*** Extracted information ***
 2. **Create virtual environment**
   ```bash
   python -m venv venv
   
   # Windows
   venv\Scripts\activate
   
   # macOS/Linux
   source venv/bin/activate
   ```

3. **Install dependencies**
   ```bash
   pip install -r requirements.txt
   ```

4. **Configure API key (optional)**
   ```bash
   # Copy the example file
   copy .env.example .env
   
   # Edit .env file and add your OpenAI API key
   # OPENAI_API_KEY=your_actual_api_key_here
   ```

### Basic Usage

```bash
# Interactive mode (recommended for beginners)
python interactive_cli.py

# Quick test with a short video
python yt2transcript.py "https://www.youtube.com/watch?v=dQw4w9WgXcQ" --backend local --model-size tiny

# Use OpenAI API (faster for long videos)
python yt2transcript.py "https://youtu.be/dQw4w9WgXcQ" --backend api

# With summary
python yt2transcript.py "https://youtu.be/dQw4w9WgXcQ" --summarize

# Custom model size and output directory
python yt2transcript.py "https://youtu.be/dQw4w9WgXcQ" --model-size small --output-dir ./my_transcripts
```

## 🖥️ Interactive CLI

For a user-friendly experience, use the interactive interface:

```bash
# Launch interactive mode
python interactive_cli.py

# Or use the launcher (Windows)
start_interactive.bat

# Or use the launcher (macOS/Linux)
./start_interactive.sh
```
*** End of Extracted information ***
» **What is required**: Gather up every line in the data above that contains the word "macOS", copying each one.

» **Solution to this problem**:
   # macOS/Linux
# Or use the launcher (macOS/Linux)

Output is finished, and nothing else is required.